*WHAT THIS TASK INVOLVES*.
An exact reprint of the listing is required, with no pictures included.

═══ DATA IN THIS EXERCISE ═══

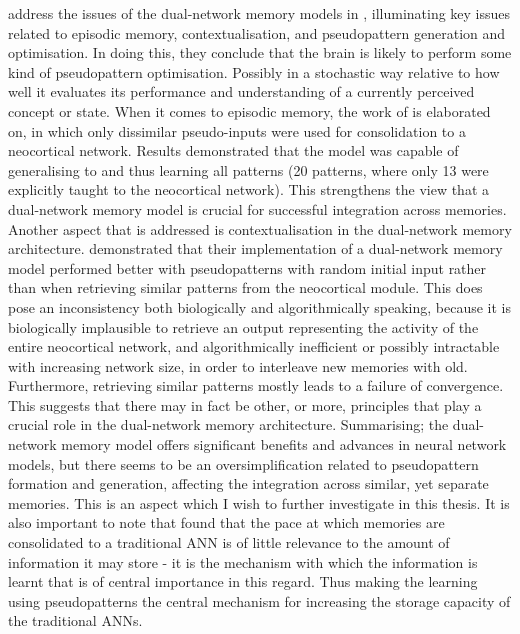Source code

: \cite{French2001} address the issues of the dual-network memory models in \citep{French1997, Ans1997}, illuminating key issues related to episodic memory, contextualisation, and pseudopattern generation and optimisation. In doing this, they conclude that the brain is likely to perform some kind of pseudopattern optimisation. Possibly in a stochastic way relative to how well it evaluates its performance and understanding of a currently perceived concept or state. When it comes to episodic memory, the work of \cite{Ans2000} is elaborated on, in which only dissimilar pseudo-inputs were used for consolidation to a neocortical network. Results demonstrated that the model was capable of generalising to and thus learning all patterns (20 patterns, where only 13 were explicitly taught to the neocortical network). This strengthens the view that a dual-network memory model is crucial for successful integration across memories. Another aspect that is addressed is contextualisation in the dual-network memory architecture. \cite{Ans2000} demonstrated that their implementation of a dual-network memory model performed better with pseudopatterns with random initial input rather than when retrieving similar patterns from the neocortical module. This does pose an inconsistency both biologically and algorithmically speaking, because it is biologically implausible to retrieve an output representing the activity of the entire neocortical network, and algorithmically inefficient or possibly intractable with increasing network size, in order to interleave new memories with old. Furthermore, retrieving similar patterns mostly leads to a failure of convergence. This suggests that there may in fact be other, or more, principles that play a crucial role in the dual-network memory architecture. Summarising; the dual-network memory model offers significant benefits and advances in neural network models, but there seems to be an oversimplification related to pseudopattern formation and generation, affecting the integration across similar, yet separate memories. This is an aspect which I wish to further investigate in this thesis.
It is also important to note that \citep{French2001} found that the pace at which memories are consolidated to a traditional ANN is of little relevance to the amount of information it may store - it is the mechanism with which the information is learnt that is of central importance in this regard. Thus making the learning using pseudopatterns the central mechanism for increasing the storage capacity of the traditional ANNs.

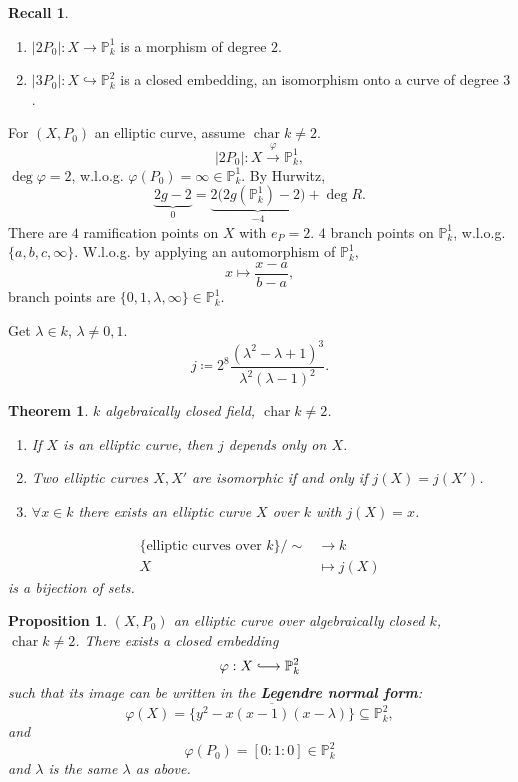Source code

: \documentclass[12pt]{article}
\DeclareMathOperator{\chara}{char}
\newtheorem*{proposition}{Proposition}
\newtheorem*{theorem}{Theorem}
\theoremstyle{definition}
\newtheorem*{recall}{Recall}
\begin{document}
\begin{recall}
\begin{enumerate}[label=\arabic*)]
\item $|2P_0|:X\rightarrow\mathbb P_k^1$ is a morphism of degree $2$.

\item $|3P_0|:X\hookrightarrow\mathbb P_k^2$ is a closed embedding, an isomorphism onto a curve of degree $3$.
\end{enumerate}
\end{recall}

For $(X,P_0)$ an elliptic curve, assume $\chara k\neq2$.
\[|2P_0|:X\overset\varphi\longrightarrow\mathbb P_k^1,\]
$\deg\varphi=2$, w.l.o.g. $\varphi(P_0)=\infty\in\mathbb P_k^1$. By Hurwitz,
\[\underbrace{2g-2}_0=\underbrace{2\big(2g(\mathbb P_k^1)-2\big)}_{-4}+\deg R.\]
There are $4$ ramification points on $X$ with $e_P=2$. $4$ branch points on $\mathbb P_k^1$, w.l.o.g. $\{a,b,c,\infty\}$. W.l.o.g. by applying an automorphism of $\mathbb P_k^1$,
\[x\longmapsto\frac{x-a}{b-a},\]
branch points are $\{0,1,\lambda,\infty\}\in\mathbb P_k^1$.

Get $\lambda\in k$, $\lambda\neq0,1$.
\[j\coloneqq2^8\frac{(\lambda^2-\lambda+1)^3}{\lambda^2(\lambda-1)^2}.\]

\begin{theorem}
$k$ algebraically closed field, $\chara k\neq2$.

\begin{enumerate}[label=\arabic*)]
\item If $X$ is an elliptic curve, then $j$ depends only on $X$.

\item Two elliptic curves $X,X'$ are isomorphic if and only if $j(X)=j(X')$.

\item $\forall x\in k$ there exists an elliptic curve $X$ over $k$ with $j(X)=x$.
\end{enumerate}
\begin{align*}
\{\text{elliptic curves over }k\}\big/\sim&\longrightarrow k\\X&\longmapsto j(X)
\end{align*}
is a bijection of sets.
\end{theorem}

\begin{proposition}
$(X,P_0)$ an elliptic curve over algebraically closed $k$, $\chara k\neq2$. There exists a closed embedding
\[\varphi:X\lhook\joinrel\longrightarrow\mathbb P_k^2\]
such that its image can be written in the \textbf{Legendre normal form}:
\[\varphi(X)=\overline{\{y^2-x(x-1)(x-\lambda)\}}\subseteq\mathbb P_k^2,\]
and
\[\varphi(P_0)=[0:1:0]\in\mathbb P_k^2\]
and $\lambda$ is the same $\lambda$ as above.
\end{proposition}
\end{document}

═══

*RESPONSE BOX*.
Source code

: \cite{French2001} address the issues of the dual-network memory models in \citep{French1997, Ans1997}, illuminating key issues related to episodic memory, contextualisation, and pseudopattern generation and optimisation. In doing this, they conclude that the brain is likely to perform some kind of pseudopattern optimisation. Possibly in a stochastic way relative to how well it evaluates its performance and understanding of a currently perceived concept or state. When it comes to episodic memory, the work of \cite{Ans2000} is elaborated on, in which only dissimilar pseudo-inputs were used for consolidation to a neocortical network. Results demonstrated that the model was capable of generalising to and thus learning all patterns (20 patterns, where only 13 were explicitly taught to the neocortical network). This strengthens the view that a dual-network memory model is crucial for successful integration across memories. Another aspect that is addressed is contextualisation in the dual-network memory architecture. \cite{Ans2000} demonstrated that their implementation of a dual-network memory model performed better with pseudopatterns with random initial input rather than when retrieving similar patterns from the neocortical module. This does pose an inconsistency both biologically and algorithmically speaking, because it is biologically implausible to retrieve an output representing the activity of the entire neocortical network, and algorithmically inefficient or possibly intractable with increasing network size, in order to interleave new memories with old. Furthermore, retrieving similar patterns mostly leads to a failure of convergence. This suggests that there may in fact be other, or more, principles that play a crucial role in the dual-network memory architecture. Summarising; the dual-network memory model offers significant benefits and advances in neural network models, but there seems to be an oversimplification related to pseudopattern formation and generation, affecting the integration across similar, yet separate memories. This is an aspect which I wish to further investigate in this thesis.
It is also important to note that \citep{French2001} found that the pace at which memories are consolidated to a traditional ANN is of little relevance to the amount of information it may store - it is the mechanism with which the information is learnt that is of central importance in this regard. Thus making the learning using pseudopatterns the central mechanism for increasing the storage capacity of the traditional ANNs.

Source code

: \documentclass[12pt]{article}
\DeclareMathOperator{\chara}{char}
\newtheorem*{proposition}{Proposition}
\newtheorem*{theorem}{Theorem}
\theoremstyle{definition}
\newtheorem*{recall}{Recall}
\begin{document}
\begin{recall}
\begin{enumerate}[label=\arabic*)]
\item $|2P_0|:X\rightarrow\mathbb P_k^1$ is a morphism of degree $2$.

\item $|3P_0|:X\hookrightarrow\mathbb P_k^2$ is a closed embedding, an isomorphism onto a curve of degree $3$.
\end{enumerate}
\end{recall}

For $(X,P_0)$ an elliptic curve, assume $\chara k\neq2$.
\[|2P_0|:X\overset\varphi\longrightarrow\mathbb P_k^1,\]
$\deg\varphi=2$, w.l.o.g. $\varphi(P_0)=\infty\in\mathbb P_k^1$. By Hurwitz,
\[\underbrace{2g-2}_0=\underbrace{2\big(2g(\mathbb P_k^1)-2\big)}_{-4}+\deg R.\]
There are $4$ ramification points on $X$ with $e_P=2$. $4$ branch points on $\mathbb P_k^1$, w.l.o.g. $\{a,b,c,\infty\}$. W.l.o.g. by applying an automorphism of $\mathbb P_k^1$,
\[x\longmapsto\frac{x-a}{b-a},\]
branch points are $\{0,1,\lambda,\infty\}\in\mathbb P_k^1$.

Get $\lambda\in k$, $\lambda\neq0,1$.
\[j\coloneqq2^8\frac{(\lambda^2-\lambda+1)^3}{\lambda^2(\lambda-1)^2}.\]

\begin{theorem}
$k$ algebraically closed field, $\chara k\neq2$.

\begin{enumerate}[label=\arabic*)]
\item If $X$ is an elliptic curve, then $j$ depends only on $X$.

\item Two elliptic curves $X,X'$ are isomorphic if and only if $j(X)=j(X')$.

\item $\forall x\in k$ there exists an elliptic curve $X$ over $k$ with $j(X)=x$.
\end{enumerate}
\begin{align*}
\{\text{elliptic curves over }k\}\big/\sim&\longrightarrow k\\X&\longmapsto j(X)
\end{align*}
is a bijection of sets.
\end{theorem}

\begin{proposition}
$(X,P_0)$ an elliptic curve over algebraically closed $k$, $\chara k\neq2$. There exists a closed embedding
\[\varphi:X\lhook\joinrel\longrightarrow\mathbb P_k^2\]
such that its image can be written in the \textbf{Legendre normal form}:
\[\varphi(X)=\overline{\{y^2-x(x-1)(x-\lambda)\}}\subseteq\mathbb P_k^2,\]
and
\[\varphi(P_0)=[0:1:0]\in\mathbb P_k^2\]
and $\lambda$ is the same $\lambda$ as above.
\end{proposition}
\end{document}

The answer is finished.